"Week In Politics: Obama's Team, Congress, Budget"

MELISSA BLOCK, Host:

And for more on this week in politics, we're joined now by our regular Friday political contributors David Brooks, the columnist for The New York Times and E.J. Dionne, a columnist with The Washington Post. Welcome back to both of you.

DIONNE: Good to be here.

DAVID BROOKS: Good to see you.

BLOCK: And liberal groups, E.J. Dionne, you're hearing from them, everybody seems to be. They are rankled. They do not like this one bit.

DIONNE: And in the White House, having somebody who hears you is really important. And even when somebody is disagreed with, if they know they have a hearing, that matters. And I think Daley in that sense could be a very sort of helpful force to a White House that's a little bit closed in.

BLOCK: Well, David Brooks, what do you think? Does this indicate for you a more pro-business centrist tilt to the Obama administration?

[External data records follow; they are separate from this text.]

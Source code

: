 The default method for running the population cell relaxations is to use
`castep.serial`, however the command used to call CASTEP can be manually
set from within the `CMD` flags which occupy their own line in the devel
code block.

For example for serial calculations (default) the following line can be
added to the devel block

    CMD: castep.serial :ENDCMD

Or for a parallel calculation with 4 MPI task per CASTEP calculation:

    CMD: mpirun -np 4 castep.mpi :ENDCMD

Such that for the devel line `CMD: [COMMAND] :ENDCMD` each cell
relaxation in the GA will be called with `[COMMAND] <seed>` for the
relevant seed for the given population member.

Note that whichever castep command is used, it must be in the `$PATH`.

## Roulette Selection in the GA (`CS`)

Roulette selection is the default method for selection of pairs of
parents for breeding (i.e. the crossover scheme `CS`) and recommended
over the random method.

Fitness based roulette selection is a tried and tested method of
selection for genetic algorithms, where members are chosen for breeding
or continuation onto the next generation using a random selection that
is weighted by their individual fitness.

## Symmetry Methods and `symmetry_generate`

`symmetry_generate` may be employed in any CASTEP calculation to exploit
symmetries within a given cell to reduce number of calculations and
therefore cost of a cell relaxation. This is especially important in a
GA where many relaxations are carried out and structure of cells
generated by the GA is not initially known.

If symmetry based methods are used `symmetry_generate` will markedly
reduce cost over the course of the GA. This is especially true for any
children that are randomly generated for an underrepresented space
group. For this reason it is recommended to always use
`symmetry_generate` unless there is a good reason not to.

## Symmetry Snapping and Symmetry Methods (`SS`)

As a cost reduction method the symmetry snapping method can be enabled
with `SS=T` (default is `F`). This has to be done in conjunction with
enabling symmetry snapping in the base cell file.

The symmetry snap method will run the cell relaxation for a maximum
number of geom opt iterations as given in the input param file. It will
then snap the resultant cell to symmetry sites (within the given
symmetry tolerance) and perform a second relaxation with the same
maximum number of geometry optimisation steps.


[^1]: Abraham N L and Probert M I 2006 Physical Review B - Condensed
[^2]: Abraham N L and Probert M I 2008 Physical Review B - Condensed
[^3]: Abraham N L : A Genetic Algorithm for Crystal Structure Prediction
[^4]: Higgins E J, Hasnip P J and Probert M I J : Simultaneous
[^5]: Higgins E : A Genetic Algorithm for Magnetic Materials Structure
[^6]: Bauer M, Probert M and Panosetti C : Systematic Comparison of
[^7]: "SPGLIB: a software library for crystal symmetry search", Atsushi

BROOKS: And as far as Sperling goes, it's overstated to say he is a moderate Democrat anymore. I think he was maybe when he wrote that book, "The Pro-Growth Progressive." I think he shifted a little left as economic conditions have changed. And he's incredibly valuable because you wake him up at four in the morning and read him part of your speech you want to give on economic policy, he'll spew out nine policy programs that you can then put into practice. I mean he's incredibly prolific in coming up with 90 million different policy programs.

BLOCK: You're waking him up at four in the morning on a regular basis?

BROOKS: And if you wake him up, believe me, he's at the office.

DIONNE: You won't wake him up because he's already there. I mean, the one law he regularly violates is the Fair Wages and Hours Act because he works all the time.

(SOUNDBITE OF LAUGHTER)

DIONNE: One other thing that hasn't been noticed, Ron Bloom, who was involved in the auto rescue, has been given a new job to help rescue American manufacturing jobs in the White House. I think it's going to be very important, A, because a lot of progressives and labor people are going to like that, and, B, when you look at the whole swath of Democratic losses from upstate New York all the way to Wisconsin, blue collar manufacturing employment is really important to Obama's re-election.

BLOCK: It was of course a big week on Capitol Hill with the swearing in of the new Congress and, of course, the Republicans taking the majority in the House. Let's listen to the new speaker of the House, John Boehner, in his address on Wednesday.

JOHN BOEHNER: But above all else, we will welcome the battle of ideas, encourage it, engage it openly, honestly and respectfully.

BLOCK: And, also, we heard this week from the new House majority leader, Eric Cantor. Let's take a listen to him.

ERIC CANTOR: We're going to be about cutting spending and cutting the job- killing regulations that this administration has been about over the last two years.

BLOCK: E.J. Dionne, talk a bit about the new tone for Republicans in Congress.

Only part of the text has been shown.